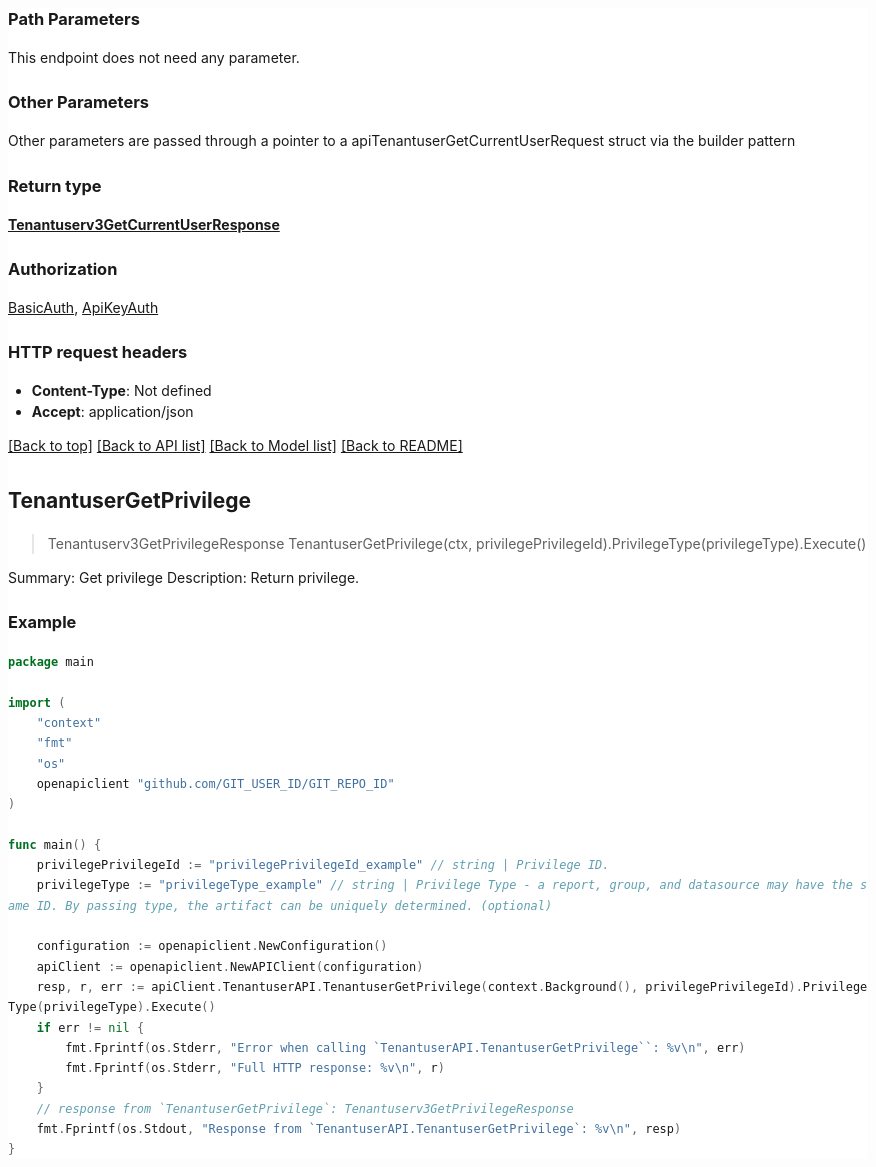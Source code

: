 ### Path Parameters

This endpoint does not need any parameter.

### Other Parameters

Other parameters are passed through a pointer to a apiTenantuserGetCurrentUserRequest struct via the builder pattern


### Return type

[**Tenantuserv3GetCurrentUserResponse**](Tenantuserv3GetCurrentUserResponse.md)

### Authorization

[BasicAuth](../README.md#BasicAuth), [ApiKeyAuth](../README.md#ApiKeyAuth)

### HTTP request headers

- **Content-Type**: Not defined
- **Accept**: application/json

[[Back to top]](#) [[Back to API list]](../README.md#documentation-for-api-endpoints)
[[Back to Model list]](../README.md#documentation-for-models)
[[Back to README]](../README.md)


## TenantuserGetPrivilege

> Tenantuserv3GetPrivilegeResponse TenantuserGetPrivilege(ctx, privilegePrivilegeId).PrivilegeType(privilegeType).Execute()

Summary: Get privilege Description: Return privilege.

### Example

```go
package main

import (
	"context"
	"fmt"
	"os"
	openapiclient "github.com/GIT_USER_ID/GIT_REPO_ID"
)

func main() {
	privilegePrivilegeId := "privilegePrivilegeId_example" // string | Privilege ID.
	privilegeType := "privilegeType_example" // string | Privilege Type - a report, group, and datasource may have the same ID. By passing type, the artifact can be uniquely determined. (optional)

	configuration := openapiclient.NewConfiguration()
	apiClient := openapiclient.NewAPIClient(configuration)
	resp, r, err := apiClient.TenantuserAPI.TenantuserGetPrivilege(context.Background(), privilegePrivilegeId).PrivilegeType(privilegeType).Execute()
	if err != nil {
		fmt.Fprintf(os.Stderr, "Error when calling `TenantuserAPI.TenantuserGetPrivilege``: %v\n", err)
		fmt.Fprintf(os.Stderr, "Full HTTP response: %v\n", r)
	}
	// response from `TenantuserGetPrivilege`: Tenantuserv3GetPrivilegeResponse
	fmt.Fprintf(os.Stdout, "Response from `TenantuserAPI.TenantuserGetPrivilege`: %v\n", resp)
}
```
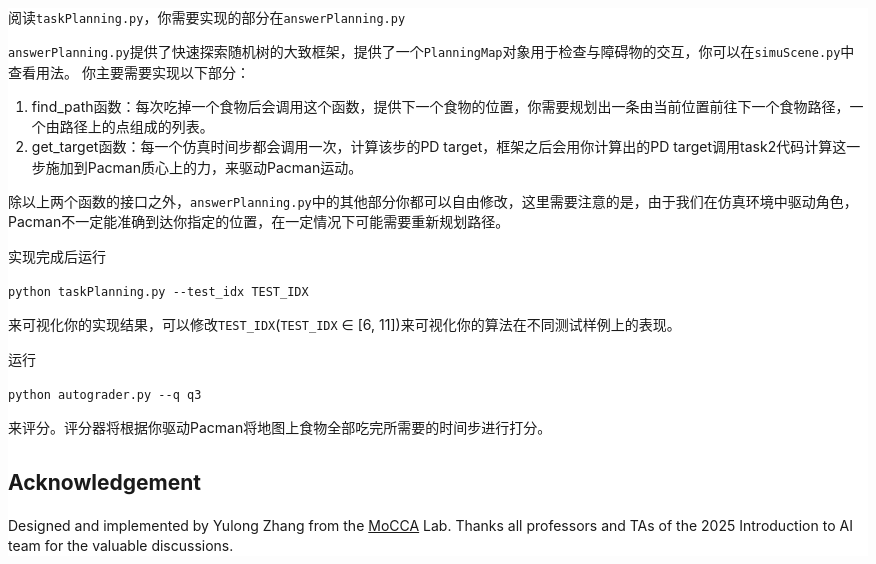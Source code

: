 阅读`taskPlanning.py`，你需要实现的部分在`answerPlanning.py`

`answerPlanning.py`提供了快速探索随机树的大致框架，提供了一个`PlanningMap`对象用于检查与障碍物的交互，你可以在`simuScene.py`中查看用法。
你主要需要实现以下部分：
1.  find_path函数：每次吃掉一个食物后会调用这个函数，提供下一个食物的位置，你需要规划出一条由当前位置前往下一个食物路径，一个由路径上的点组成的列表。
2.  get_target函数：每一个仿真时间步都会调用一次，计算该步的PD target，框架之后会用你计算出的PD target调用task2代码计算这一步施加到Pacman质心上的力，来驱动Pacman运动。

除以上两个函数的接口之外，`answerPlanning.py`中的其他部分你都可以自由修改，这里需要注意的是，由于我们在仿真环境中驱动角色，Pacman不一定能准确到达你指定的位置，在一定情况下可能需要重新规划路径。

实现完成后运行
```
python taskPlanning.py --test_idx TEST_IDX 
```


来可视化你的实现结果，可以修改`TEST_IDX`(`TEST_IDX` $\in$ [6, 11])来可视化你的算法在不同测试样例上的表现。

运行
```
python autograder.py --q q3
```
来评分。评分器将根据你驱动Pacman将地图上食物全部吃完所需要的时间步进行打分。

## Acknowledgement
Designed and implemented by Yulong Zhang from the [MoCCA](https://github.com/PKU-MoCCA) Lab. Thanks all professors and TAs of the 2025 Introduction to AI team for the valuable discussions.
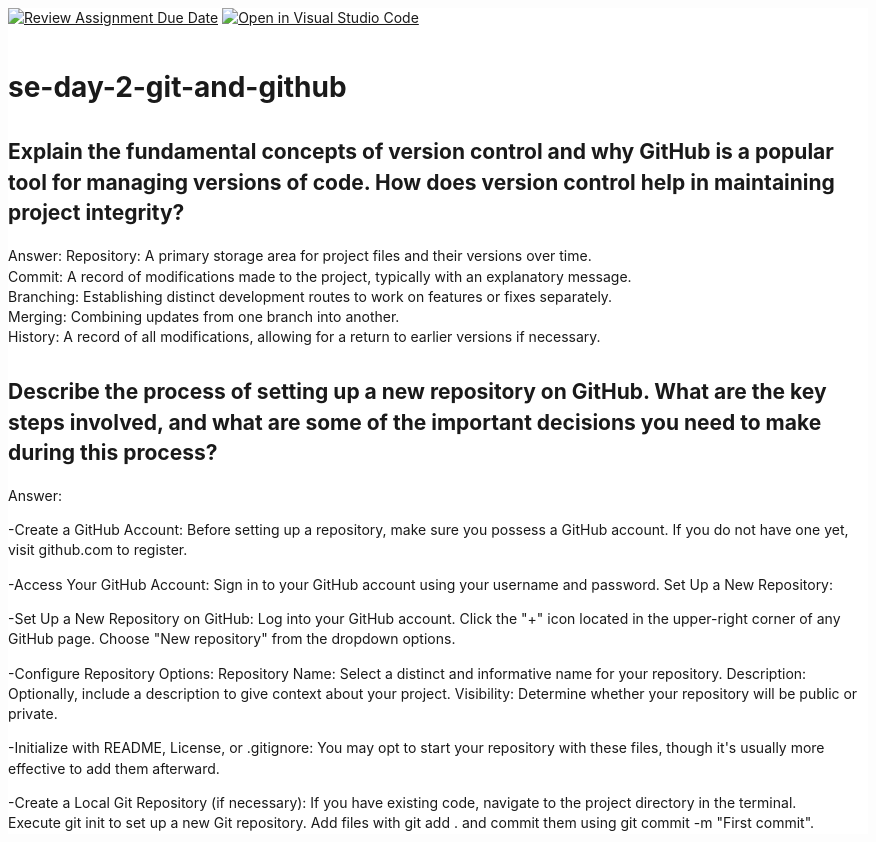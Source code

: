 [![Review Assignment Due Date](https://classroom.github.com/assets/deadline-readme-button-22041afd0340ce965d47ae6ef1cefeee28c7c493a6346c4f15d667ab976d596c.svg)](https://classroom.github.com/a/8wgCKhpZ)
[![Open in Visual Studio Code](https://classroom.github.com/assets/open-in-vscode-2e0aaae1b6195c2367325f4f02e2d04e9abb55f0b24a779b69b11b9e10269abc.svg)](https://classroom.github.com/online_ide?assignment_repo_id=18411852&assignment_repo_type=AssignmentRepo)
# se-day-2-git-and-github
## Explain the fundamental concepts of version control and why GitHub is a popular tool for managing versions of code. How does version control help in maintaining project integrity?

Answer:
Repository: A primary storage area for project files and their versions over time.  
Commit: A record of modifications made to the project, typically with an explanatory message.  
Branching: Establishing distinct development routes to work on features or fixes separately.  
Merging: Combining updates from one branch into another.  
History: A record of all modifications, allowing for a return to earlier versions if necessary.






## Describe the process of setting up a new repository on GitHub. What are the key steps involved, and what are some of the important decisions you need to make during this process?

Answer:

-Create a GitHub Account:
Before setting up a repository, make sure you possess a GitHub account. If you do not have one yet, visit github.com to register.

-Access Your GitHub Account:
Sign in to your GitHub account using your username and password. Set Up a New Repository:

-Set Up a New Repository on GitHub:
Log into your GitHub account.
Click the "+" icon located in the upper-right corner of any GitHub page.
Choose "New repository" from the dropdown options.

-Configure Repository Options:
Repository Name: Select a distinct and informative name for your repository.
Description: Optionally, include a description to give context about your project.
Visibility: Determine whether your repository will be public or private.

-Initialize with README, License, or .gitignore: You may opt to start your repository with these files, though it's usually more effective to add them afterward.

-Create a Local Git Repository (if necessary):
If you have existing code, navigate to the project directory in the terminal.
Execute git init to set up a new Git repository.
Add files with git add . and commit them using git commit -m "First commit".
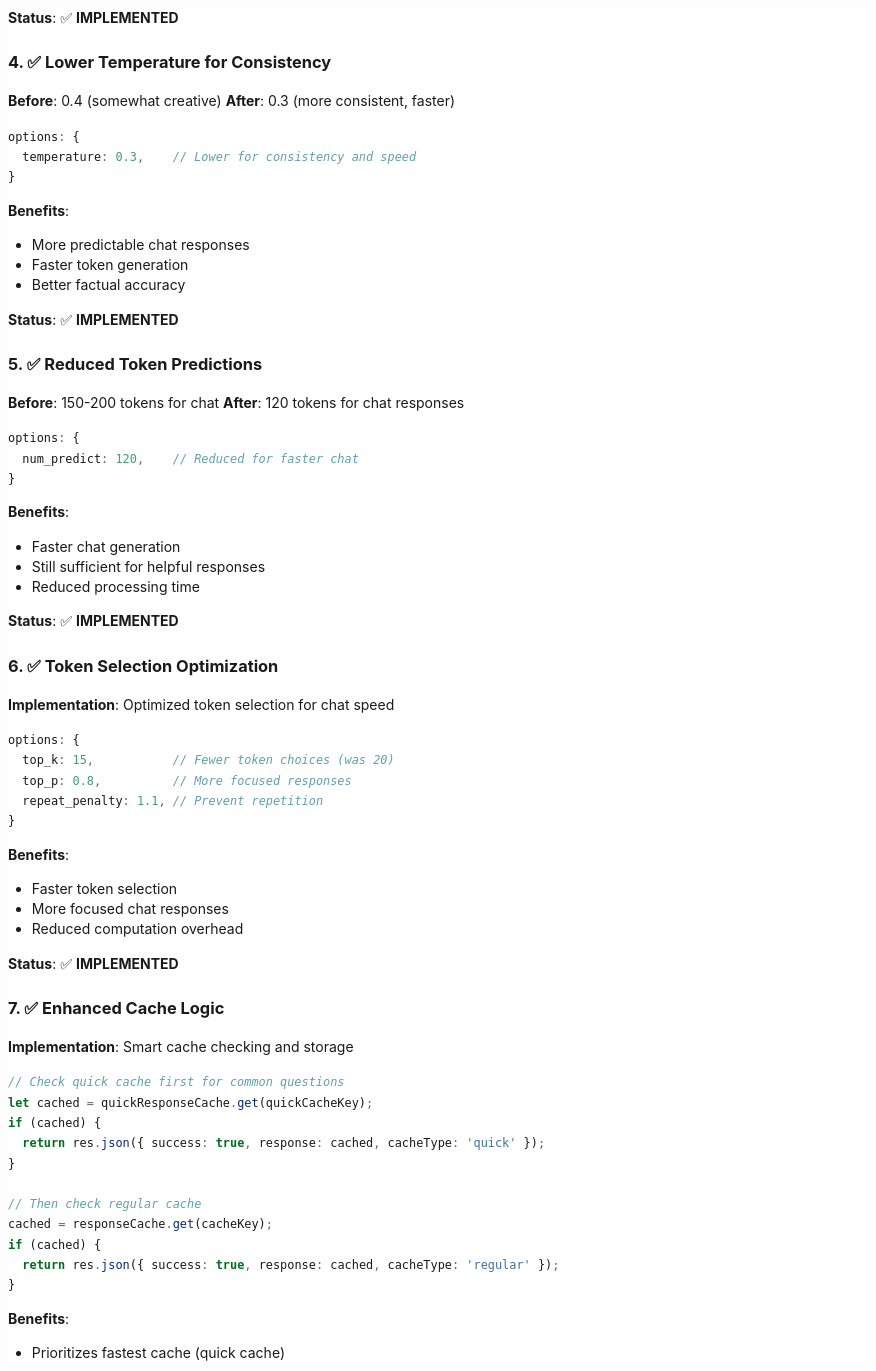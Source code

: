 **Status**: ✅ **IMPLEMENTED**

### 4. ✅ Lower Temperature for Consistency
**Before**: 0.4 (somewhat creative)
**After**: 0.3 (more consistent, faster)
```typescript
options: {
  temperature: 0.3,    // Lower for consistency and speed
}
```
**Benefits**:
- More predictable chat responses
- Faster token generation
- Better factual accuracy

**Status**: ✅ **IMPLEMENTED**

### 5. ✅ Reduced Token Predictions
**Before**: 150-200 tokens for chat
**After**: 120 tokens for chat responses
```typescript
options: {
  num_predict: 120,    // Reduced for faster chat
}
```
**Benefits**:
- Faster chat generation
- Still sufficient for helpful responses
- Reduced processing time

**Status**: ✅ **IMPLEMENTED**

### 6. ✅ Token Selection Optimization
**Implementation**: Optimized token selection for chat speed
```typescript
options: {
  top_k: 15,           // Fewer token choices (was 20)
  top_p: 0.8,          // More focused responses
  repeat_penalty: 1.1, // Prevent repetition
}
```
**Benefits**:
- Faster token selection
- More focused chat responses
- Reduced computation overhead

**Status**: ✅ **IMPLEMENTED**

### 7. ✅ Enhanced Cache Logic
**Implementation**: Smart cache checking and storage
```typescript
// Check quick cache first for common questions
let cached = quickResponseCache.get(quickCacheKey);
if (cached) {
  return res.json({ success: true, response: cached, cacheType: 'quick' });
}

// Then check regular cache
cached = responseCache.get(cacheKey);
if (cached) {
  return res.json({ success: true, response: cached, cacheType: 'regular' });
}
```
**Benefits**:
- Prioritizes fastest cache (quick cache)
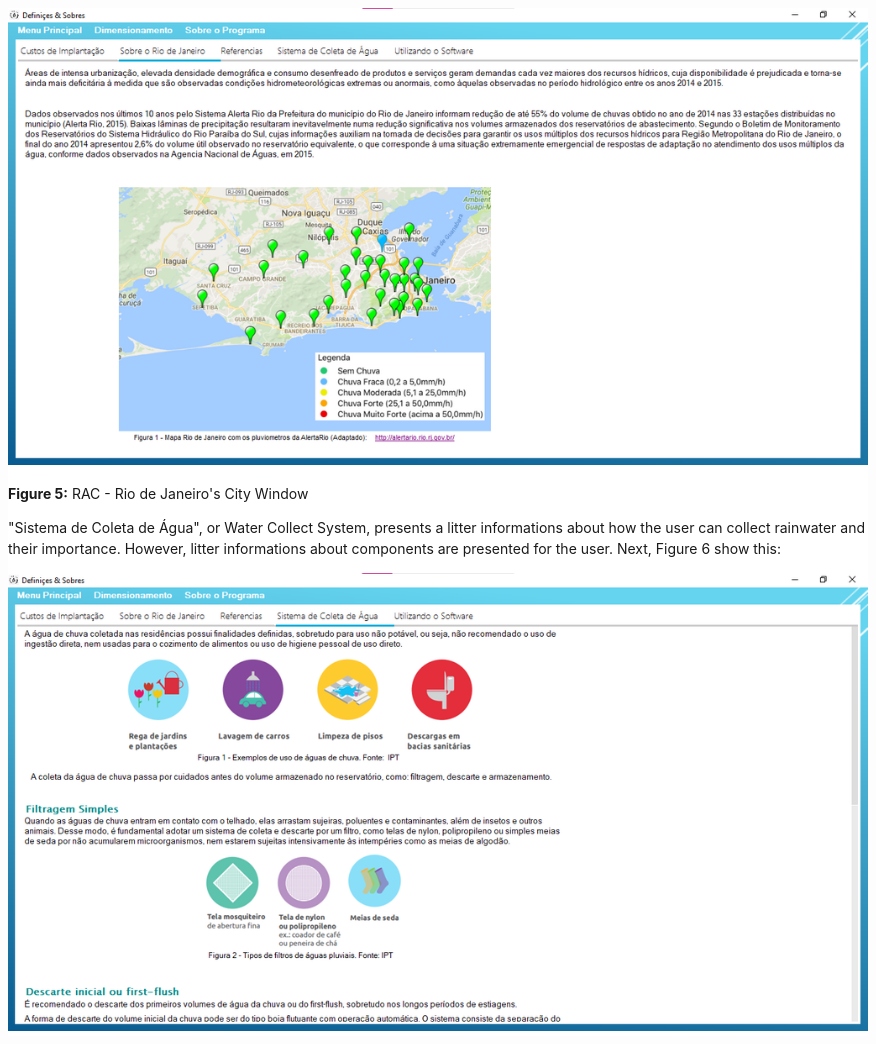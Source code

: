 <img src="Figures/RAC - 05.png" width="100%">
</div>
<p>
 
 <b>Figure 5:</b> RAC - Rio de Janeiro's City Window
</p>

"Sistema de Coleta de Água", or Water Collect System, presents a litter informations about how the user can collect rainwater and their importance. However, litter informations about components are presented for the user. Next, Figure 6 show this:

<div>
<img src="Figures/RAC - 06.png" width="100%">
</div>
<p>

*WORK TO BE COMPLETED:*
Return the preceding entries exactly, each word as given, but leave out any picture.

*RESPONSE AREA:*
Source code

: ### Path Parameters

This endpoint does not need any parameter.

### Other Parameters

Other parameters are passed through a pointer to a apiTenantuserGetCurrentUserRequest struct via the builder pattern


### Return type

[**Tenantuserv3GetCurrentUserResponse**](Tenantuserv3GetCurrentUserResponse.md)

### Authorization

[BasicAuth](../README.md#BasicAuth), [ApiKeyAuth](../README.md#ApiKeyAuth)

### HTTP request headers

- **Content-Type**: Not defined
- **Accept**: application/json

[[Back to top]](#) [[Back to API list]](../README.md#documentation-for-api-endpoints)
[[Back to Model list]](../README.md#documentation-for-models)
[[Back to README]](../README.md)


## TenantuserGetPrivilege

> Tenantuserv3GetPrivilegeResponse TenantuserGetPrivilege(ctx, privilegePrivilegeId).PrivilegeType(privilegeType).Execute()

Summary: Get privilege Description: Return privilege.

### Example

```go
package main

import (
	"context"
	"fmt"
	"os"
	openapiclient "github.com/GIT_USER_ID/GIT_REPO_ID"
)

func main() {
	privilegePrivilegeId := "privilegePrivilegeId_example" // string | Privilege ID.
	privilegeType := "privilegeType_example" // string | Privilege Type - a report, group, and datasource may have the same ID. By passing type, the artifact can be uniquely determined. (optional)

	configuration := openapiclient.NewConfiguration()
	apiClient := openapiclient.NewAPIClient(configuration)
	resp, r, err := apiClient.TenantuserAPI.TenantuserGetPrivilege(context.Background(), privilegePrivilegeId).PrivilegeType(privilegeType).Execute()
	if err != nil {
		fmt.Fprintf(os.Stderr, "Error when calling `TenantuserAPI.TenantuserGetPrivilege``: %v\n", err)
		fmt.Fprintf(os.Stderr, "Full HTTP response: %v\n", r)
	}
	// response from `TenantuserGetPrivilege`: Tenantuserv3GetPrivilegeResponse
	fmt.Fprintf(os.Stdout, "Response from `TenantuserAPI.TenantuserGetPrivilege`: %v\n", resp)
}
```
Source code

: 阅读`taskPlanning.py`，你需要实现的部分在`answerPlanning.py`

`answerPlanning.py`提供了快速探索随机树的大致框架，提供了一个`PlanningMap`对象用于检查与障碍物的交互，你可以在`simuScene.py`中查看用法。
你主要需要实现以下部分：
1.  find_path函数：每次吃掉一个食物后会调用这个函数，提供下一个食物的位置，你需要规划出一条由当前位置前往下一个食物路径，一个由路径上的点组成的列表。
2.  get_target函数：每一个仿真时间步都会调用一次，计算该步的PD target，框架之后会用你计算出的PD target调用task2代码计算这一步施加到Pacman质心上的力，来驱动Pacman运动。

除以上两个函数的接口之外，`answerPlanning.py`中的其他部分你都可以自由修改，这里需要注意的是，由于我们在仿真环境中驱动角色，Pacman不一定能准确到达你指定的位置，在一定情况下可能需要重新规划路径。

实现完成后运行
```
python taskPlanning.py --test_idx TEST_IDX 
```


来可视化你的实现结果，可以修改`TEST_IDX`(`TEST_IDX` $\in$ [6, 11])来可视化你的算法在不同测试样例上的表现。

运行
```
python autograder.py --q q3
```
来评分。评分器将根据你驱动Pacman将地图上食物全部吃完所需要的时间步进行打分。

## Acknowledgement
Designed and implemented by Yulong Zhang from the [MoCCA](https://github.com/PKU-MoCCA) Lab. Thanks all professors and TAs of the 2025 Introduction to AI team for the valuable discussions.
Source code

: [![Review Assignment Due Date](https://classroom.github.com/assets/deadline-readme-button-22041afd0340ce965d47ae6ef1cefeee28c7c493a6346c4f15d667ab976d596c.svg)](https://classroom.github.com/a/8wgCKhpZ)
[![Open in Visual Studio Code](https://classroom.github.com/assets/open-in-vscode-2e0aaae1b6195c2367325f4f02e2d04e9abb55f0b24a779b69b11b9e10269abc.svg)](https://classroom.github.com/online_ide?assignment_repo_id=18411852&assignment_repo_type=AssignmentRepo)
# se-day-2-git-and-github
## Explain the fundamental concepts of version control and why GitHub is a popular tool for managing versions of code. How does version control help in maintaining project integrity?

Answer:
Repository: A primary storage area for project files and their versions over time.  
Commit: A record of modifications made to the project, typically with an explanatory message.  
Branching: Establishing distinct development routes to work on features or fixes separately.  
Merging: Combining updates from one branch into another.  
History: A record of all modifications, allowing for a return to earlier versions if necessary.






## Describe the process of setting up a new repository on GitHub. What are the key steps involved, and what are some of the important decisions you need to make during this process?

Answer:

-Create a GitHub Account:
Before setting up a repository, make sure you possess a GitHub account. If you do not have one yet, visit github.com to register.

-Access Your GitHub Account:
Sign in to your GitHub account using your username and password. Set Up a New Repository:

-Set Up a New Repository on GitHub:
Log into your GitHub account.
Click the "+" icon located in the upper-right corner of any GitHub page.
Choose "New repository" from the dropdown options.

-Configure Repository Options:
Repository Name: Select a distinct and informative name for your repository.
Description: Optionally, include a description to give context about your project.
Visibility: Determine whether your repository will be public or private.

-Initialize with README, License, or .gitignore: You may opt to start your repository with these files, though it's usually more effective to add them afterward.

-Create a Local Git Repository (if necessary):
If you have existing code, navigate to the project directory in the terminal.
Execute git init to set up a new Git repository.
Add files with git add . and commit them using git commit -m "First commit".
Source code

: **Status**: ✅ **IMPLEMENTED**

### 4. ✅ Lower Temperature for Consistency
**Before**: 0.4 (somewhat creative)
**After**: 0.3 (more consistent, faster)
```typescript
options: {
  temperature: 0.3,    // Lower for consistency and speed
}
```
**Benefits**:
- More predictable chat responses
- Faster token generation
- Better factual accuracy

**Status**: ✅ **IMPLEMENTED**

### 5. ✅ Reduced Token Predictions
**Before**: 150-200 tokens for chat
**After**: 120 tokens for chat responses
```typescript
options: {
  num_predict: 120,    // Reduced for faster chat
}
```
**Benefits**:
- Faster chat generation
- Still sufficient for helpful responses
- Reduced processing time

**Status**: ✅ **IMPLEMENTED**

### 6. ✅ Token Selection Optimization
**Implementation**: Optimized token selection for chat speed
```typescript
options: {
  top_k: 15,           // Fewer token choices (was 20)
  top_p: 0.8,          // More focused responses
  repeat_penalty: 1.1, // Prevent repetition
}
```
**Benefits**:
- Faster token selection
- More focused chat responses
- Reduced computation overhead

**Status**: ✅ **IMPLEMENTED**

### 7. ✅ Enhanced Cache Logic
**Implementation**: Smart cache checking and storage
```typescript
// Check quick cache first for common questions
let cached = quickResponseCache.get(quickCacheKey);
if (cached) {
  return res.json({ success: true, response: cached, cacheType: 'quick' });
}

// Then check regular cache
cached = responseCache.get(cacheKey);
if (cached) {
  return res.json({ success: true, response: cached, cacheType: 'regular' });
}
```
**Benefits**:
- Prioritizes fastest cache (quick cache)
Source code

: <img src="Figures/RAC - 05.png" width="100%">
</div>
<p>
 
 <b>Figure 5:</b> RAC - Rio de Janeiro's City Window
</p>

"Sistema de Coleta de Água", or Water Collect System, presents a litter informations about how the user can collect rainwater and their importance. However, litter informations about components are presented for the user. Next, Figure 6 show this:

<div>
<img src="Figures/RAC - 06.png" width="100%">
</div>
<p>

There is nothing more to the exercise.